Maintenant, la prochaine étape sera de prévoir une trappe de visite sur le carter de distribution pour pouvoir caler l’AàC à la fois précisément et confortablement. A ce propos, pour rendre le réglage par la trappe de visite confortable, il faut s’arranger pour que deux des quatre vis de blocage du pignon se trouvent en position horizontale quand la came de référence est en pleine ouverture. Cette disposition permet de bloquer le pignon (au moins avec les deux vis horizontales) quand le réglage est satisfaisant. On peut ensuite faire un demi tour au vilebrequin pour bloquer les deux autres vis qui n’étaient initialement pas accessibles.

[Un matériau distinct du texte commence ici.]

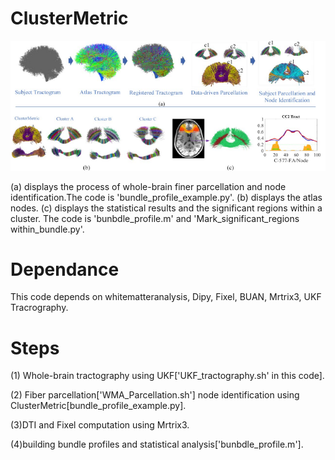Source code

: #  ClusterMetric
![image](https://github.com/A203-IPIS/ClusterMetric/blob/main/bundle%20profile.png)

(a) displays the process of whole-brain finer parcellation and node identification.The code is 'bundle_profile_example.py'.
(b) displays the atlas nodes. (c) displays the statistical results and the significant regions within  a cluster. The code is 'bunbdle_profile.m'  and 'Mark_significant_regions within_bundle.py'. 

#  Dependance 
This code depends on whitematteranalysis, Dipy, Fixel, BUAN, Mrtrix3, UKF Tracrography.

#  Steps 
 (1) Whole-brain tractography using UKF['UKF_tractography.sh' in this code].
 
 
 (2) Fiber parcellation['WMA_Parcellation.sh'] node identification using ClusterMetric[bundle_profile_example.py].
 
 
 (3)DTI and Fixel computation using Mrtrix3.
 
 
 (4)building bundle profiles and statistical analysis['bunbdle_profile.m'].
 
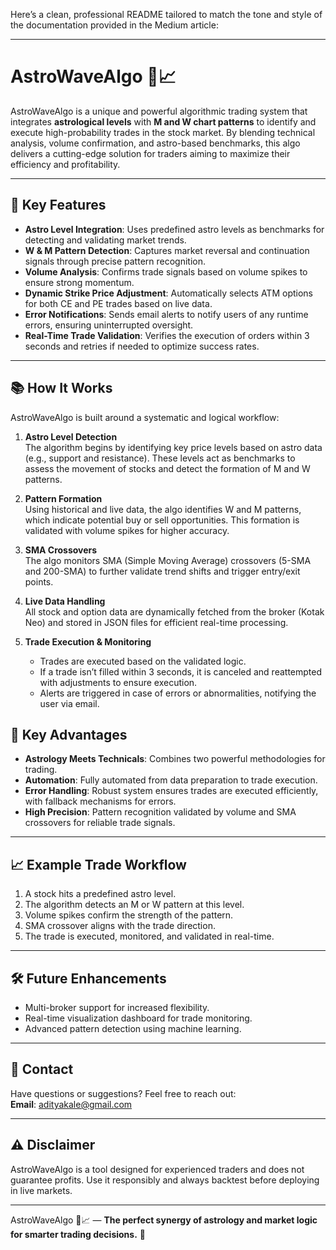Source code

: Here’s a clean, professional README tailored to match the tone and style of the documentation provided in the Medium article:

---

# AstroWaveAlgo 🌌📈  

AstroWaveAlgo is a unique and powerful algorithmic trading system that integrates **astrological levels** with **M and W chart patterns** to identify and execute high-probability trades in the stock market. By blending technical analysis, volume confirmation, and astro-based benchmarks, this algo delivers a cutting-edge solution for traders aiming to maximize their efficiency and profitability.  

---

## 🌟 Key Features  

- **Astro Level Integration**: Uses predefined astro levels as benchmarks for detecting and validating market trends.  
- **W & M Pattern Detection**: Captures market reversal and continuation signals through precise pattern recognition.  
- **Volume Analysis**: Confirms trade signals based on volume spikes to ensure strong momentum.  
- **Dynamic Strike Price Adjustment**: Automatically selects ATM options for both CE and PE trades based on live data.  
- **Error Notifications**: Sends email alerts to notify users of any runtime errors, ensuring uninterrupted oversight.  
- **Real-Time Trade Validation**: Verifies the execution of orders within 3 seconds and retries if needed to optimize success rates.  

---

## 📚 How It Works  

AstroWaveAlgo is built around a systematic and logical workflow:  

1. **Astro Level Detection**  
   The algorithm begins by identifying key price levels based on astro data (e.g., support and resistance). These levels act as benchmarks to assess the movement of stocks and detect the formation of M and W patterns.  

2. **Pattern Formation**  
   Using historical and live data, the algo identifies W and M patterns, which indicate potential buy or sell opportunities. This formation is validated with volume spikes for higher accuracy.  

3. **SMA Crossovers**  
   The algo monitors SMA (Simple Moving Average) crossovers (5-SMA and 200-SMA) to further validate trend shifts and trigger entry/exit points.  

4. **Live Data Handling**  
   All stock and option data are dynamically fetched from the broker (Kotak Neo) and stored in JSON files for efficient real-time processing.  

5. **Trade Execution & Monitoring**  
   - Trades are executed based on the validated logic.  
   - If a trade isn’t filled within 3 seconds, it is canceled and reattempted with adjustments to ensure execution.  
   - Alerts are triggered in case of errors or abnormalities, notifying the user via email.  

## 🔑 Key Advantages  

- **Astrology Meets Technicals**: Combines two powerful methodologies for trading.  
- **Automation**: Fully automated from data preparation to trade execution.  
- **Error Handling**: Robust system ensures trades are executed efficiently, with fallback mechanisms for errors.  
- **High Precision**: Pattern recognition validated by volume and SMA crossovers for reliable trade signals.  

---

## 📈 Example Trade Workflow  

1. A stock hits a predefined astro level.  
2. The algorithm detects an M or W pattern at this level.  
3. Volume spikes confirm the strength of the pattern.  
4. SMA crossover aligns with the trade direction.  
5. The trade is executed, monitored, and validated in real-time.  

---

## 🛠 Future Enhancements  

- Multi-broker support for increased flexibility.  
- Real-time visualization dashboard for trade monitoring.  
- Advanced pattern detection using machine learning.  

---

## 📧 Contact  

Have questions or suggestions? Feel free to reach out:  
**Email**: adityakale@gmail.com  

---

## ⚠️ Disclaimer  

AstroWaveAlgo is a tool designed for experienced traders and does not guarantee profits. Use it responsibly and always backtest before deploying in live markets.  

---

AstroWaveAlgo 🌌📈 — **The perfect synergy of astrology and market logic for smarter trading decisions.** 🚀  

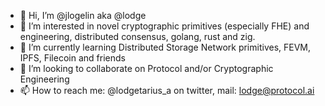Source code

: - 👋 Hi, I’m @jlogelin aka @lodge
- 👀 I’m interested in novel cryptographic primitives (especially FHE) and engineering, distributed consensus, golang, rust and zig.
- 🌱 I’m currently learning Distributed Storage Network primitives, FEVM, IPFS, Filecoin and friends
- 💞️ I’m looking to collaborate on Protocol and/or Cryptographic Engineering
- 📫 How to reach me: @lodgetarius_a on twitter, mail: lodge@protocol.ai

<!---
jlogelin/jlogelin is a ✨ special ✨ repository because its `README.md` (this file) appears on your GitHub profile.
You can click the Preview link to take a look at your changes.
--->
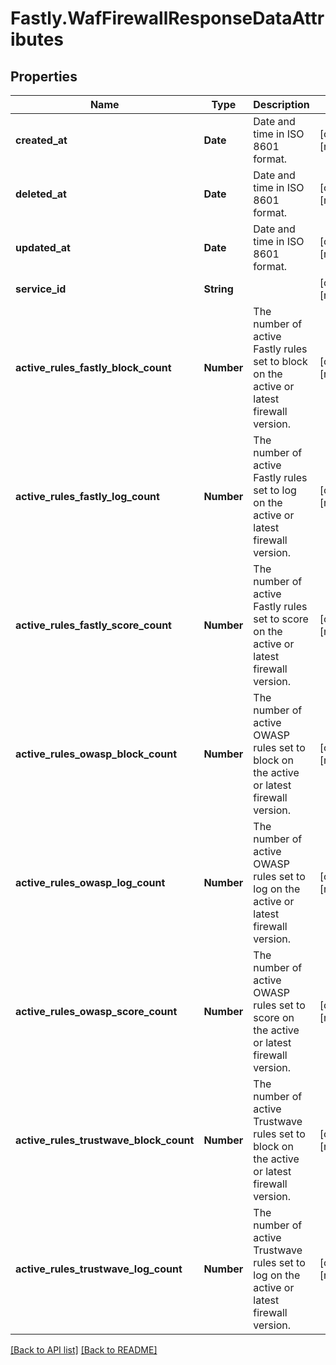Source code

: # Fastly.WafFirewallResponseDataAttributes

## Properties

Name | Type | Description | Notes
------------ | ------------- | ------------- | -------------
**created_at** | **Date** | Date and time in ISO 8601 format. | [optional] [readonly] 
**deleted_at** | **Date** | Date and time in ISO 8601 format. | [optional] [readonly] 
**updated_at** | **Date** | Date and time in ISO 8601 format. | [optional] [readonly] 
**service_id** | **String** |  | [optional] [readonly] 
**active_rules_fastly_block_count** | **Number** | The number of active Fastly rules set to block on the active or latest firewall version. | [optional] [readonly] 
**active_rules_fastly_log_count** | **Number** | The number of active Fastly rules set to log on the active or latest firewall version. | [optional] [readonly] 
**active_rules_fastly_score_count** | **Number** | The number of active Fastly rules set to score on the active or latest firewall version. | [optional] [readonly] 
**active_rules_owasp_block_count** | **Number** | The number of active OWASP rules set to block on the active or latest firewall version. | [optional] [readonly] 
**active_rules_owasp_log_count** | **Number** | The number of active OWASP rules set to log on the active or latest firewall version. | [optional] [readonly] 
**active_rules_owasp_score_count** | **Number** | The number of active OWASP rules set to score on the active or latest firewall version. | [optional] [readonly] 
**active_rules_trustwave_block_count** | **Number** | The number of active Trustwave rules set to block on the active or latest firewall version. | [optional] [readonly] 
**active_rules_trustwave_log_count** | **Number** | The number of active Trustwave rules set to log on the active or latest firewall version. | [optional] [readonly] 


[[Back to API list]](../../README.md#endpoints) [[Back to README]](../../README.md)
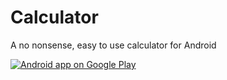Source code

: # Calculator
A no nonsense, easy to use calculator for Android 

<a href="https://play.google.com/store/search?q=pub:idclark">
  <img alt="Android app on Google Play"
       src="https://developer.android.com/images/brand/en_app_rgb_wo_60.png" />
</a>
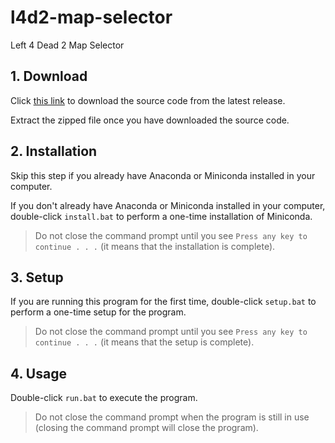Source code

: # l4d2-map-selector
Left 4 Dead 2 Map Selector

## 1. Download

Click [this link](https://github.com/syenlxyz/l4d2maps/releases) to download the source code from the latest release.

Extract the zipped file once you have downloaded the source code.

## 2. Installation

Skip this step if you already have Anaconda or Miniconda installed in your computer.

If you don't already have Anaconda or Miniconda installed in your computer, double-click `install.bat` to perform a one-time installation of Miniconda. 

> Do not close the command prompt until you see `Press any key to continue . . .` (it means that the installation is complete).

## 3. Setup

If you are running this program for the first time, double-click `setup.bat` to perform a one-time setup for the program.

> Do not close the command prompt until you see `Press any key to continue . . .` (it means that the setup is complete).

## 4. Usage

Double-click `run.bat` to execute the program.

> Do not close the command prompt when the program is still in use (closing the command prompt will close the program).
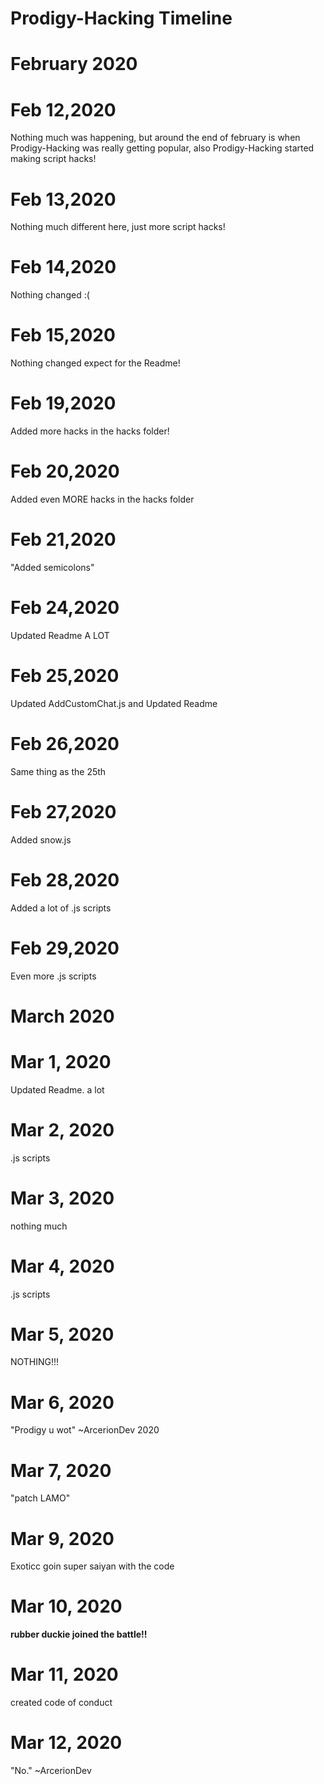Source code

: # Prodigy-Hacking Timeline

# February 2020

# Feb 12,2020
Nothing much was happening, but around the end of february is when Prodigy-Hacking was really getting popular, also Prodigy-Hacking started making script hacks!

# Feb 13,2020
Nothing much different here, just more script hacks!

# Feb 14,2020
Nothing changed :( 

# Feb 15,2020
Nothing changed expect for the Readme!

# Feb 19,2020
Added more hacks in the hacks folder!

# Feb 20,2020
Added even MORE hacks in the hacks folder

# Feb 21,2020
"Added semicolons"

# Feb 24,2020
Updated Readme A LOT

# Feb 25,2020
Updated AddCustomChat.js and Updated Readme

# Feb 26,2020
Same thing as the 25th 

# Feb 27,2020
Added snow.js 

# Feb 28,2020
Added a lot of .js scripts

# Feb 29,2020
Even more .js scripts


# March 2020

# Mar 1, 2020 
Updated Readme. a lot

# Mar 2, 2020
.js scripts 

# Mar 3, 2020
nothing much 

# Mar 4, 2020
.js scripts

# Mar 5, 2020
NOTHING!!!

# Mar 6, 2020
"Prodigy u wot"
~ArcerionDev 2020

# Mar 7, 2020
"patch LAMO"

# Mar 9, 2020
Exoticc goin super saiyan with the code

# Mar 10, 2020
**rubber duckie joined the battle!!**

# Mar 11, 2020
created code of conduct

# Mar 12, 2020
"No."
~ArcerionDev

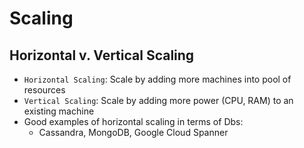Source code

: # Scaling

## Horizontal v. Vertical Scaling
  * `Horizontal Scaling`: Scale by adding more machines into pool of resources
  * `Vertical Scaling`: Scale by adding more power (CPU, RAM) to an existing machine
  * Good examples of horizontal scaling in terms of Dbs:
    * Cassandra, MongoDB, Google Cloud Spanner
  
    
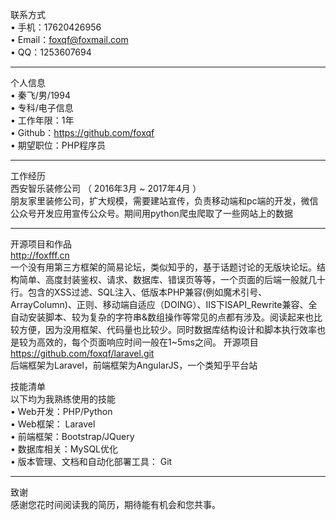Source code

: 

联系方式 <br/>
•	手机：17620426956 <br/>
•	Email：foxqf@foxmail.com  <br/>
•	QQ：1253607694 <br/>
________________________________________
个人信息 <br/>
•	秦飞/男/1994 <br/>
•	专科/电子信息 <br/>
•	工作年限：1年 <br/>
•	Github：https://github.com/foxqf  <br/>
•	期望职位：PHP程序员 <br/>
________________________________________
工作经历 <br/>
西安智乐装修公司 （ 2016年3月 ~ 2017年4月 ） <br/>
朋友家里装修公司，扩大规模，需要建站宣传，负责移动端和pc端的开发，微信公众号开发应用宣传公众号。期间用python爬虫爬取了一些网站上的数据 <br/>
________________________________________
开源项目和作品 <br/>
http://foxfff.cn <br/>
一个没有用第三方框架的简易论坛，类似知乎的，基于话题讨论的无版块论坛。结构简单、高度封装鉴权、请求、数据库、错误页等等，一个页面的后端一般就几十行。包含的XSS过滤、SQL注入、低版本PHP兼容(例如魔术引号、ArrayColumn)、正则、移动端自适应（DOING）、IIS下ISAPI_Rewrite兼容、全自动安装脚本、较为复杂的字符串&数组操作等常见的点都有涉及。阅读起来也比较方便，因为没用框架、代码量也比较少。同时数据库结构设计和脚本执行效率也是较为高效的，每个页面响应时间一般在1~5ms之间。
开源项目 <br/>
https://github.com/foxqf/laravel.git <br/>
后端框架为Laravel，前端框架为AngularJS，一个类知乎平台站 <br/>


技能清单 <br/>
以下均为我熟练使用的技能 <br/>
•	Web开发：PHP/Python <br/>
•	Web框架： Laravel <br/>
•	前端框架：Bootstrap/JQuery <br/>
•	数据库相关：MySQL优化 <br/>
•	版本管理、文档和自动化部署工具： Git <br/>
________________________________________
致谢 <br/>
感谢您花时间阅读我的简历，期待能有机会和您共事。 <br/>


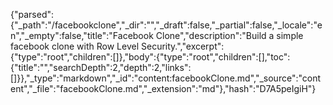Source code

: {"parsed":{"_path":"/facebookclone","_dir":"","_draft":false,"_partial":false,"_locale":"en","_empty":false,"title":"Facebook Clone","description":"Build a simple facebook clone with Row Level Security.","excerpt":{"type":"root","children":[]},"body":{"type":"root","children":[],"toc":{"title":"","searchDepth":2,"depth":2,"links":[]}},"_type":"markdown","_id":"content:facebookClone.md","_source":"content","_file":"facebookClone.md","_extension":"md"},"hash":"D7A5peIgiH"}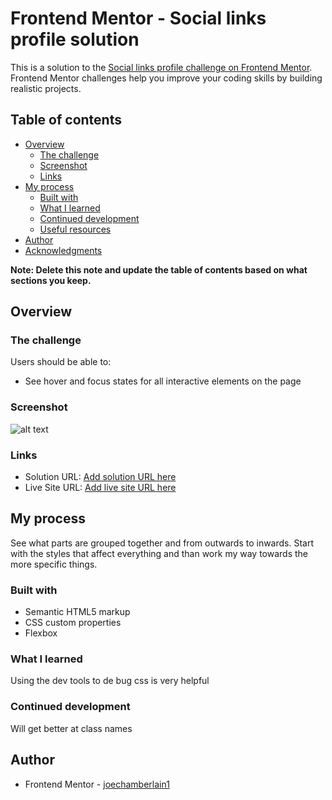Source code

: # Frontend Mentor - Social links profile solution

This is a solution to the [Social links profile challenge on Frontend Mentor](https://www.frontendmentor.io/challenges/social-links-profile-UG32l9m6dQ). Frontend Mentor challenges help you improve your coding skills by building realistic projects. 

## Table of contents

- [Overview](#overview)
  - [The challenge](#the-challenge)
  - [Screenshot](#screenshot)
  - [Links](#links)
- [My process](#my-process)
  - [Built with](#built-with)
  - [What I learned](#what-i-learned)
  - [Continued development](#continued-development)
  - [Useful resources](#useful-resources)
- [Author](#author)
- [Acknowledgments](#acknowledgments)

**Note: Delete this note and update the table of contents based on what sections you keep.**

## Overview

### The challenge

Users should be able to:

- See hover and focus states for all interactive elements on the page

### Screenshot

![alt text](<Screenshot 2025-09-07 at 3.49.03 PM.png>)
### Links

- Solution URL: [Add solution URL here](https://your-solution-url.com)
- Live Site URL: [Add live site URL here](https://your-live-site-url.com)

## My process

See what parts are grouped together and from outwards to inwards. Start with the styles that affect everything and than work my way towards the more specific things. 

### Built with

- Semantic HTML5 markup
- CSS custom properties
- Flexbox

### What I learned

Using the dev tools to de bug css is very helpful

### Continued development

Will get better at class names

## Author

- Frontend Mentor - [joechamberlain1](https://www.frontendmentor.io/profile/joechamberlain1)
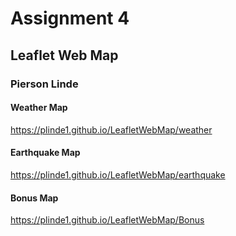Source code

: # Assignment 4
## Leaflet Web Map
### Pierson Linde

#### Weather Map 
https://plinde1.github.io/LeafletWebMap/weather

#### Earthquake Map
https://plinde1.github.io/LeafletWebMap/earthquake

#### Bonus Map
https://plinde1.github.io/LeafletWebMap/Bonus


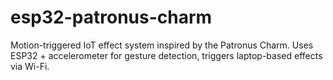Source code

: # esp32-patronus-charm
Motion-triggered IoT effect system inspired by the Patronus Charm. Uses ESP32 + accelerometer for gesture detection, triggers laptop-based effects via Wi-Fi.
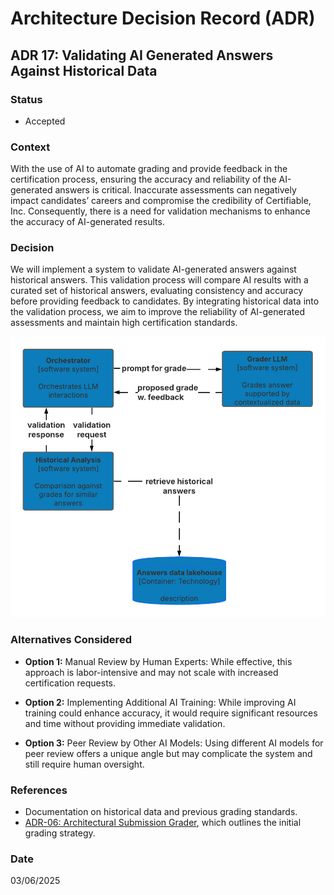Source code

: # Architecture Decision Record (ADR)

## ADR 17: Validating AI Generated Answers Against Historical Data

### Status
- Accepted

### Context
With the use of AI to automate grading and provide feedback in the certification process, ensuring the accuracy 
and reliability of the AI-generated answers is critical. Inaccurate assessments can negatively impact candidates’ careers and 
compromise the credibility of Certifiable, Inc. Consequently, there is a need for validation mechanisms to enhance 
the accuracy of AI-generated results.

### Decision
We will implement a system to validate AI-generated answers against historical answers. This validation process will 
compare AI results with a curated set of historical answers, evaluating consistency and accuracy before providing feedback 
to candidates. By integrating historical data into the validation process, we aim to improve the reliability of AI-generated 
assessments and maintain high certification standards.

![Architectural diagram](./images/ADR-17.png)

### Alternatives Considered

- **Option 1:** Manual Review by Human Experts: While effective, this approach is labor-intensive and may not scale with increased certification requests.

- **Option 2:** Implementing Additional AI Training: While improving AI training could enhance accuracy, it would require significant resources and time without providing immediate validation.

- **Option 3:** Peer Review by Other AI Models: Using different AI models for peer review offers a unique angle but may complicate the system and still require human oversight.

### References
- Documentation on historical data and previous grading standards.
- [ADR-06: Architectural Submission Grader](./ADR-06-Architectural-Submission-Grader.md), which outlines the initial grading strategy.

### Date
03/06/2025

Comme disait ma grand mère pour me consoler quand j’avais un chagrin: « A quelque chose malheur est bon » et elle trouvait toujours une bonne explication à me donner pour trouver un coté positif à ma mésaventure du moment. C’était il y a soixante ans mais son propos est toujours d’actualité! En croyant bien faire, nous avions renvoyé notre arbre à cames retaillé avec notre vilebrequin pour leur faire subir un traitement de surface type « ténifer ». Le retaillage supprime évidemment une bonne partie du traitement d’origine et avec des gros ressorts, les pressions de contact came/poussoir sont considérables. Malheureusement, dans les aléas du transport de retour, l’arbre à cames, devenu très dur mais aussi très fragile est revenu cassé. Ce type de traitement est donc à éviter au profit d’une nitruration qui conserve davantage la souplesse du cœur de la matière.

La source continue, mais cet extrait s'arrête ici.